Nice How-To, but would you happen to know how to get a CrystalFontz 634 USB lcd working ? I've searched high and low for a exact, easy to understand faq on this and have been unable to find diddly squat on this subject.   :Very Happy: 

----------

## Camoes

lcd4linux has an usblcd driver but it is just for LCDs with HD44780 Chip, but maybe it also works with Cristalfontz Displays although i doubt it.

----------

## ben_h

Ohhhhhh, wow. This is pretty darn excellent.

After seeing those shots of the LCD with little bar graphs and all, I simply don't have a choice. I'm doing this.
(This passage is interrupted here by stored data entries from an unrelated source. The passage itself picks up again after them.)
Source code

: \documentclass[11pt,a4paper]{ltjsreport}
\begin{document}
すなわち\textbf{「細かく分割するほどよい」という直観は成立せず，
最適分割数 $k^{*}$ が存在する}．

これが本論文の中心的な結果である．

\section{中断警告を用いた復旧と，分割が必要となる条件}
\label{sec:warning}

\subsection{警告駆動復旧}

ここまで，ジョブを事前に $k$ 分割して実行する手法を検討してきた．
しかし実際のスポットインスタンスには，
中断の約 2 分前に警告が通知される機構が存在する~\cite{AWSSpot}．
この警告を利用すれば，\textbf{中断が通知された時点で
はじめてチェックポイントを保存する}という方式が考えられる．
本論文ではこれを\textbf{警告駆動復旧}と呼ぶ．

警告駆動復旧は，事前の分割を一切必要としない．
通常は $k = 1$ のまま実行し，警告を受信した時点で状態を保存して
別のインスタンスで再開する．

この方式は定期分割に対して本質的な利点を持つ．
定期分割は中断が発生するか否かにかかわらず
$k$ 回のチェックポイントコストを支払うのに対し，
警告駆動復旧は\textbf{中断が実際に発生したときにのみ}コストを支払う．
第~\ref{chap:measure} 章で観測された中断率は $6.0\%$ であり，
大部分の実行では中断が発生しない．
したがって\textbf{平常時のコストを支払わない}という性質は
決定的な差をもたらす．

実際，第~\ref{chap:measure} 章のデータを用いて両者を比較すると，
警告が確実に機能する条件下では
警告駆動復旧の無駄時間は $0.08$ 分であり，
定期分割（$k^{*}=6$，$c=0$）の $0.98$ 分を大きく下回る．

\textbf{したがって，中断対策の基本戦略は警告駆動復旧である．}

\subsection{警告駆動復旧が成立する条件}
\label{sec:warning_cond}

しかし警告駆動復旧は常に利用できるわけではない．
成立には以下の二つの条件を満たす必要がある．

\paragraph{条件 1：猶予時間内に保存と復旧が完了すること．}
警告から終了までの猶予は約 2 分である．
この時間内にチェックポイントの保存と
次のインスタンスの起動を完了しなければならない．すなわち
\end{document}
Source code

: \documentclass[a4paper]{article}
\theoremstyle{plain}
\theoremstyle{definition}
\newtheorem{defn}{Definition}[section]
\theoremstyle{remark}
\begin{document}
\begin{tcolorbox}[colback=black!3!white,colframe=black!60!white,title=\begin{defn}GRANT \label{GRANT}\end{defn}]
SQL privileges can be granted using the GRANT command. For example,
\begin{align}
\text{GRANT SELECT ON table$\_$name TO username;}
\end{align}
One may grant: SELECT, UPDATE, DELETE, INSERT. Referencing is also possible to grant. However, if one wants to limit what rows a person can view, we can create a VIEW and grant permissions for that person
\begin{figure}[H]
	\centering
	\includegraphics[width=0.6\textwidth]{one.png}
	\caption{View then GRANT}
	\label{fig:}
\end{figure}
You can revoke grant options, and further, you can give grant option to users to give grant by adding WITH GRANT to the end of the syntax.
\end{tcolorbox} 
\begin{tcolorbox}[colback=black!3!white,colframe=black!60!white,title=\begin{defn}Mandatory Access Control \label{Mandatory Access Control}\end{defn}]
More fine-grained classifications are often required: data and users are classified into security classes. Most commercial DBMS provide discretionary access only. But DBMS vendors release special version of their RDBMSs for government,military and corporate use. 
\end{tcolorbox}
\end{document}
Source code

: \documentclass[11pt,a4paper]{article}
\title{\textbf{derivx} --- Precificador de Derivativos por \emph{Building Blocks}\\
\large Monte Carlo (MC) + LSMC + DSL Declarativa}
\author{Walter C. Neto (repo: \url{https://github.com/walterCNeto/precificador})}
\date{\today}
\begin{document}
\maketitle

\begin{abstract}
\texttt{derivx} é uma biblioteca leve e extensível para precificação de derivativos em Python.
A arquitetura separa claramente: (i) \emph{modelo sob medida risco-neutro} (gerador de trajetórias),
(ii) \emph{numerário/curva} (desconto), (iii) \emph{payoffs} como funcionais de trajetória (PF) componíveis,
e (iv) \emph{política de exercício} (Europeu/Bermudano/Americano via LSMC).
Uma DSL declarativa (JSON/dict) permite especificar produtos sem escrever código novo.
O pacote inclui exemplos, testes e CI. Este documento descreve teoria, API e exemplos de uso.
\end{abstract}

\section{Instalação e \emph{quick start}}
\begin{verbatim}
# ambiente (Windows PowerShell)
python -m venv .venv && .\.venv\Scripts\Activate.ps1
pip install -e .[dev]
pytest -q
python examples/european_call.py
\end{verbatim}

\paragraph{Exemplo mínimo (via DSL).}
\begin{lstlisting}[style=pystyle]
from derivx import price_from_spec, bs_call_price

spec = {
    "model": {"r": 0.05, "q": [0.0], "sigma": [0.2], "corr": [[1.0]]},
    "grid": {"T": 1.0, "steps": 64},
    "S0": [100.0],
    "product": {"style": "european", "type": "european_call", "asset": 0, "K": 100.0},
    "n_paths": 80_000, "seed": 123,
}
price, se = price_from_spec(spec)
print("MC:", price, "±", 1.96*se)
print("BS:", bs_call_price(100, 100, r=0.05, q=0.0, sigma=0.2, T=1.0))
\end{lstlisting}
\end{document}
Thanks, an excellent HOWTO. I look foward to following it!

 :Cool: 

----------

## Blue Lightning

Also, for a barebones LCD device that you can cat directly to (it basically behaves like a terminal), try lcdmod.

----------

## Camoes

now that's great   :Cool: 

if i manage to do some usefull stuff with it i'll update the how-to

thanks for the tip  :Smile: 

----------

## oscrmyer

I did something very simular, but I cat files that I wanted to display. My next task to see if I can comp up with some type of mad to control the pc. Im think that I might try to build some type of MP3 applicance.

----------

## Camoes

i tried to use lcdmod and after some hassle at least the module loaded.

First of all i doesnt compile with 2.6 kernel, so i had to switch back, but for some reason i dont get any output on the display. lsmod also says the module is unused.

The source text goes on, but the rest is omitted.